◆ EXERCISE
Print the whole listing exactly.

◆ GIVEN INFORMATION
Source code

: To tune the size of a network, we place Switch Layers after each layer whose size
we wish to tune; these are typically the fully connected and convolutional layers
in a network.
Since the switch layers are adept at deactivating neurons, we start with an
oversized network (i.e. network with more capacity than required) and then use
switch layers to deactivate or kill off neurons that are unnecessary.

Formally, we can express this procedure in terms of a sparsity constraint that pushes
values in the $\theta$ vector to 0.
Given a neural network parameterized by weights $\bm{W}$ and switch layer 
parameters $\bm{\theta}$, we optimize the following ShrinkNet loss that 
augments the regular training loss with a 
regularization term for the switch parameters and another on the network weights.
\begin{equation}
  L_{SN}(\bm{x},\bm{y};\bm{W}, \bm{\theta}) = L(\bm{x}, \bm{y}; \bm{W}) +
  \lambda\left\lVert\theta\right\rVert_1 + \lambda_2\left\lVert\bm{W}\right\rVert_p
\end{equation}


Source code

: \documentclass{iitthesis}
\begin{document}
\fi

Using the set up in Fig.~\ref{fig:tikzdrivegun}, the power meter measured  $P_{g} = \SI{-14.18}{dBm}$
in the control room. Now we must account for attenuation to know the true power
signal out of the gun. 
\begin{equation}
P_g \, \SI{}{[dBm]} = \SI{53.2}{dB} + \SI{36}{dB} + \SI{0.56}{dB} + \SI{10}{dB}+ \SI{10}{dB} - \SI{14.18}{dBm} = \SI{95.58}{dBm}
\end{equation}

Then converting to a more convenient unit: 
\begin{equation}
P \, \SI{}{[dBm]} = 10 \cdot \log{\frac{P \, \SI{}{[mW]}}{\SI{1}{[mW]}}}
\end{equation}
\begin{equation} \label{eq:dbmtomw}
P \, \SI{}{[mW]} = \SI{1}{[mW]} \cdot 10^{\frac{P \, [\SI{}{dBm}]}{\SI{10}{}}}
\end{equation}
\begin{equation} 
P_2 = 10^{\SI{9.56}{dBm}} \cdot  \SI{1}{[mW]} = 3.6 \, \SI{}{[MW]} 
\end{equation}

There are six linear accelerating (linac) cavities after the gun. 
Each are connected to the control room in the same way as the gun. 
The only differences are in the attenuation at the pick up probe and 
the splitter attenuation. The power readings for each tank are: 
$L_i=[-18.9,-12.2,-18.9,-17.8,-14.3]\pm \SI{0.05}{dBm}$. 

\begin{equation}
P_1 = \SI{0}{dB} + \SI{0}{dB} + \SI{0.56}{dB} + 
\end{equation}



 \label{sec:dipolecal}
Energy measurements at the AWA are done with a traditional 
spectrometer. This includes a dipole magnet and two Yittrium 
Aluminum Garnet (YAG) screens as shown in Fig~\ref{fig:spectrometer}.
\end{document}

◆ ANSWER FOR THIS EXERCISE
Source code

: To tune the size of a network, we place Switch Layers after each layer whose size
we wish to tune; these are typically the fully connected and convolutional layers
in a network.
Since the switch layers are adept at deactivating neurons, we start with an
oversized network (i.e. network with more capacity than required) and then use
switch layers to deactivate or kill off neurons that are unnecessary.

Formally, we can express this procedure in terms of a sparsity constraint that pushes
values in the $\theta$ vector to 0.
Given a neural network parameterized by weights $\bm{W}$ and switch layer 
parameters $\bm{\theta}$, we optimize the following ShrinkNet loss that 
augments the regular training loss with a 
regularization term for the switch parameters and another on the network weights.
\begin{equation}
  L_{SN}(\bm{x},\bm{y};\bm{W}, \bm{\theta}) = L(\bm{x}, \bm{y}; \bm{W}) +
  \lambda\left\lVert\theta\right\rVert_1 + \lambda_2\left\lVert\bm{W}\right\rVert_p
\end{equation}


Source code

: \documentclass{iitthesis}
\begin{document}
\fi

Using the set up in Fig.~\ref{fig:tikzdrivegun}, the power meter measured  $P_{g} = \SI{-14.18}{dBm}$
in the control room. Now we must account for attenuation to know the true power
signal out of the gun. 
\begin{equation}
P_g \, \SI{}{[dBm]} = \SI{53.2}{dB} + \SI{36}{dB} + \SI{0.56}{dB} + \SI{10}{dB}+ \SI{10}{dB} - \SI{14.18}{dBm} = \SI{95.58}{dBm}
\end{equation}

Then converting to a more convenient unit: 
\begin{equation}
P \, \SI{}{[dBm]} = 10 \cdot \log{\frac{P \, \SI{}{[mW]}}{\SI{1}{[mW]}}}
\end{equation}
\begin{equation} \label{eq:dbmtomw}
P \, \SI{}{[mW]} = \SI{1}{[mW]} \cdot 10^{\frac{P \, [\SI{}{dBm}]}{\SI{10}{}}}
\end{equation}
\begin{equation} 
P_2 = 10^{\SI{9.56}{dBm}} \cdot  \SI{1}{[mW]} = 3.6 \, \SI{}{[MW]} 
\end{equation}

There are six linear accelerating (linac) cavities after the gun. 
Each are connected to the control room in the same way as the gun. 
The only differences are in the attenuation at the pick up probe and 
the splitter attenuation. The power readings for each tank are: 
$L_i=[-18.9,-12.2,-18.9,-17.8,-14.3]\pm \SI{0.05}{dBm}$. 

\begin{equation}
P_1 = \SI{0}{dB} + \SI{0}{dB} + \SI{0.56}{dB} + 
\end{equation}



 \label{sec:dipolecal}
Energy measurements at the AWA are done with a traditional 
spectrometer. This includes a dipole magnet and two Yittrium 
Aluminum Garnet (YAG) screens as shown in Fig~\ref{fig:spectrometer}.
\end{document}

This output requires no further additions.